Она услышала скрип кожаного дивана, когда Джейс переместил вес.
— Это было что-то вроде цитаты, — сказал он. — Из Библии. Когда Иуда поцеловал Иисуса в Гефсиманском саду. Это было символом его предательства. Он поцеловал его и сказал ему: «Здравствуй, равви!», и так римляне узнали, кого надо схватить и распять.
— Именно поэтому он сказал тебе: «Аве, равви», — поняла Клэри. — «Здравствуй, равви».
— Он подразумевал, что будет орудием моей гибели. Клэри, я… — она повернулась, чтобы посмотреть на Джейса, когда он замолчал. Он сидел на краю дивана, и провел рукой по его грязным светлым волосам, не отрывая глаз от пола. — Когда я вошел в комнату и увидел тебя там с ним, я хотел убить его. Я должен был сразу напасть на него, но думал, что это ловушка. Что если я приближусь к тебе, к одному из вас, он найдет способ убить тебя или причинить вред. Он всегда портил все, что я когда-либо делал. Он умный. Умнее Валентина. И я никогда не был…
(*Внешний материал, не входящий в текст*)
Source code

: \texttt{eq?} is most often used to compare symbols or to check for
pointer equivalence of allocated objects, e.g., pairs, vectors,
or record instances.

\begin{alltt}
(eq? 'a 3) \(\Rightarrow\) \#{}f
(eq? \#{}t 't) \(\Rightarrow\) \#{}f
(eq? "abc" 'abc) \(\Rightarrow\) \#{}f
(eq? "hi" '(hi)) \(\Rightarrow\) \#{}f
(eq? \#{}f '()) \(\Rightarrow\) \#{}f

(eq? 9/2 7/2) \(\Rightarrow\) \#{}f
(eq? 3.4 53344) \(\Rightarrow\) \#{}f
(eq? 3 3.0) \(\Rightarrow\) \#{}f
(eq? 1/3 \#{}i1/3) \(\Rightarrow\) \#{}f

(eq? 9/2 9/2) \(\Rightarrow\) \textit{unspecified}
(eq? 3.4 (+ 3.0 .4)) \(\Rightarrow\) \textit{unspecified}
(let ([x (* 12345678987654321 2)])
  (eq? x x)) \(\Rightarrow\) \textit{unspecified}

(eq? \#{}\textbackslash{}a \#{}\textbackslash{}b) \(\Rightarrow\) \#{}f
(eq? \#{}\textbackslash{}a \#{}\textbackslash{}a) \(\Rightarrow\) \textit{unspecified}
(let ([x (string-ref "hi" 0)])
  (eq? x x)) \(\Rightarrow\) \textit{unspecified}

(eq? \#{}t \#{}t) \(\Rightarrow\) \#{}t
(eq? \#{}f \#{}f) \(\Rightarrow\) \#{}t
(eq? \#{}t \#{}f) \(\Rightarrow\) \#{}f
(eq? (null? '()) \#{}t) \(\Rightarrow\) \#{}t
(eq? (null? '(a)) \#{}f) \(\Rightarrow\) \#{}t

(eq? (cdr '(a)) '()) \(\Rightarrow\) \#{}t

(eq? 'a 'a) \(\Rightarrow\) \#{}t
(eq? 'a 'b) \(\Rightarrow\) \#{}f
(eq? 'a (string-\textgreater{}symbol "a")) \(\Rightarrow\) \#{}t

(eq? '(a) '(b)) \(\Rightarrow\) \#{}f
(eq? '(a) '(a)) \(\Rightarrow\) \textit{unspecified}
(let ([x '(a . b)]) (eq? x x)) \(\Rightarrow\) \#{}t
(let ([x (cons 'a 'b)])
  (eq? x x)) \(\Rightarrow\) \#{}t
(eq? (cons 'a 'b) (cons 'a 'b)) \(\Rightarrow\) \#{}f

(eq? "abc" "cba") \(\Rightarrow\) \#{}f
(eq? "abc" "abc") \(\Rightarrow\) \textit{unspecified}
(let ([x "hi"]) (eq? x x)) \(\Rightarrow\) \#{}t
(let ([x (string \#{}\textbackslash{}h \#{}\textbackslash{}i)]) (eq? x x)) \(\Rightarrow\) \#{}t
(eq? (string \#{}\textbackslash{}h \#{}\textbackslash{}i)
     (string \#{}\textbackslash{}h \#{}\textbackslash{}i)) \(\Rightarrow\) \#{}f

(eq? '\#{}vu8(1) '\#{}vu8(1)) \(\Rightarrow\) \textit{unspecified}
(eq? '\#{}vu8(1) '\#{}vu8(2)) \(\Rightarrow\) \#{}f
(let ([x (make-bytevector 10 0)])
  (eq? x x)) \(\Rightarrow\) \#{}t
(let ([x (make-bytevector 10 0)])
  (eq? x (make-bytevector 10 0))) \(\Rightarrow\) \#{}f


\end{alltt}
Она ожидала, и единственным звуком в комнате был треск и шипение сырой древесины в камине.
— Я никогда никого так не боялся, — закончил он, отрывисто произнося слова, когда говорил.
Клэри знала, чего стоило Джейсу сказать это, ведь в своей жизни он часто умело скрывал страх и боль, любые проявления слабости. Она хотела что-то сказать в ответ, например, что он не должен бояться, но не смогла. Она также была испугана, и знала, что у них обоих были веские основания для этого. В Идрисе нет никого, у кого был более уважительный повод, чтобы быть в ужасе.
— Он рисковал многим, придя сюда, — сказал Джейс. — Он позволил Конклаву узнать, что может проникнуть через порталы. Они снова попытаются укрепить их. Это может сработать, а может, и нет, но это создаст ему неудобства. Он сильно хотел увидеть тебя. Достаточно сильно, чтобы рискнуть.
— Он все еще думает, что сможет переубедить меня.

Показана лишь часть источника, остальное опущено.